* [Records for the task]
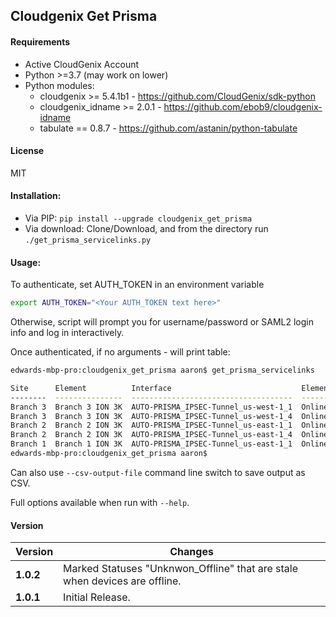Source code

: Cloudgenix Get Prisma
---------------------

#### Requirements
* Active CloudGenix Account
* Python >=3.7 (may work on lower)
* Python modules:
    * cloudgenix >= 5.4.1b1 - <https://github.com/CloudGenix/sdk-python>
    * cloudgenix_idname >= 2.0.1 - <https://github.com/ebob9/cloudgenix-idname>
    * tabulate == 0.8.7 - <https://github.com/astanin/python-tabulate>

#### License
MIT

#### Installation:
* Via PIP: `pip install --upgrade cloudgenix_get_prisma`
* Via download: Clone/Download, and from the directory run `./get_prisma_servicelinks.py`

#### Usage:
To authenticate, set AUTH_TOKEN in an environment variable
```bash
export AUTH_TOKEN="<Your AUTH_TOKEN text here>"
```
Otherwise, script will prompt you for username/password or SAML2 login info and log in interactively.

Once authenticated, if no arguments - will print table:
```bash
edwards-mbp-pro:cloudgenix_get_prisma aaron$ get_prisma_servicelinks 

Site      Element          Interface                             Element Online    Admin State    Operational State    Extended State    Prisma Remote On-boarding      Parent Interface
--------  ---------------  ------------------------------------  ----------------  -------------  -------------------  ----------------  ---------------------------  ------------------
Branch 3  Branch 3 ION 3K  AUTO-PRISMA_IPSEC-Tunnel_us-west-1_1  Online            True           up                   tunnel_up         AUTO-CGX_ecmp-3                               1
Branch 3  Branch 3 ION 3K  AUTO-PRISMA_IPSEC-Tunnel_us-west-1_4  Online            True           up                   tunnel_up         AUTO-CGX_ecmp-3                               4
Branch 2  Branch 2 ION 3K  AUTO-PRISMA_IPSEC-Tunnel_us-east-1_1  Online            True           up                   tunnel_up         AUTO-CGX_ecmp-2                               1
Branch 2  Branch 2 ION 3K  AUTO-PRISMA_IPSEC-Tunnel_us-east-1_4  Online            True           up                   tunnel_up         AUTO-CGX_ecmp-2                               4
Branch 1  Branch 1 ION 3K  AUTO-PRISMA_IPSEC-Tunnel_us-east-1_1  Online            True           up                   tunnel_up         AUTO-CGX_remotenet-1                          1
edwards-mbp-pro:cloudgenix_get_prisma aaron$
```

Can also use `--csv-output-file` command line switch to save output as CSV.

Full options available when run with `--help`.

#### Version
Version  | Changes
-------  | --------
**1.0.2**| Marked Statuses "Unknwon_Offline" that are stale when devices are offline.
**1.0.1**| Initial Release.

* [Problem description] Return the listing above in full and exactly, omitting all pictures.

* [Answer for this exercise]
Source code

: Cloudgenix Get Prisma
---------------------

#### Requirements
* Active CloudGenix Account
* Python >=3.7 (may work on lower)
* Python modules:
    * cloudgenix >= 5.4.1b1 - <https://github.com/CloudGenix/sdk-python>
    * cloudgenix_idname >= 2.0.1 - <https://github.com/ebob9/cloudgenix-idname>
    * tabulate == 0.8.7 - <https://github.com/astanin/python-tabulate>

#### License
MIT

#### Installation:
* Via PIP: `pip install --upgrade cloudgenix_get_prisma`
* Via download: Clone/Download, and from the directory run `./get_prisma_servicelinks.py`

#### Usage:
To authenticate, set AUTH_TOKEN in an environment variable
```bash
export AUTH_TOKEN="<Your AUTH_TOKEN text here>"
```
Otherwise, script will prompt you for username/password or SAML2 login info and log in interactively.

Once authenticated, if no arguments - will print table:
```bash
edwards-mbp-pro:cloudgenix_get_prisma aaron$ get_prisma_servicelinks 

Site      Element          Interface                             Element Online    Admin State    Operational State    Extended State    Prisma Remote On-boarding      Parent Interface
--------  ---------------  ------------------------------------  ----------------  -------------  -------------------  ----------------  ---------------------------  ------------------
Branch 3  Branch 3 ION 3K  AUTO-PRISMA_IPSEC-Tunnel_us-west-1_1  Online            True           up                   tunnel_up         AUTO-CGX_ecmp-3                               1
Branch 3  Branch 3 ION 3K  AUTO-PRISMA_IPSEC-Tunnel_us-west-1_4  Online            True           up                   tunnel_up         AUTO-CGX_ecmp-3                               4
Branch 2  Branch 2 ION 3K  AUTO-PRISMA_IPSEC-Tunnel_us-east-1_1  Online            True           up                   tunnel_up         AUTO-CGX_ecmp-2                               1
Branch 2  Branch 2 ION 3K  AUTO-PRISMA_IPSEC-Tunnel_us-east-1_4  Online            True           up                   tunnel_up         AUTO-CGX_ecmp-2                               4
Branch 1  Branch 1 ION 3K  AUTO-PRISMA_IPSEC-Tunnel_us-east-1_1  Online            True           up                   tunnel_up         AUTO-CGX_remotenet-1                          1
edwards-mbp-pro:cloudgenix_get_prisma aaron$
```

Can also use `--csv-output-file` command line switch to save output as CSV.

Full options available when run with `--help`.

#### Version
Version  | Changes
-------  | --------
**1.0.2**| Marked Statuses "Unknwon_Offline" that are stale when devices are offline.
**1.0.1**| Initial Release.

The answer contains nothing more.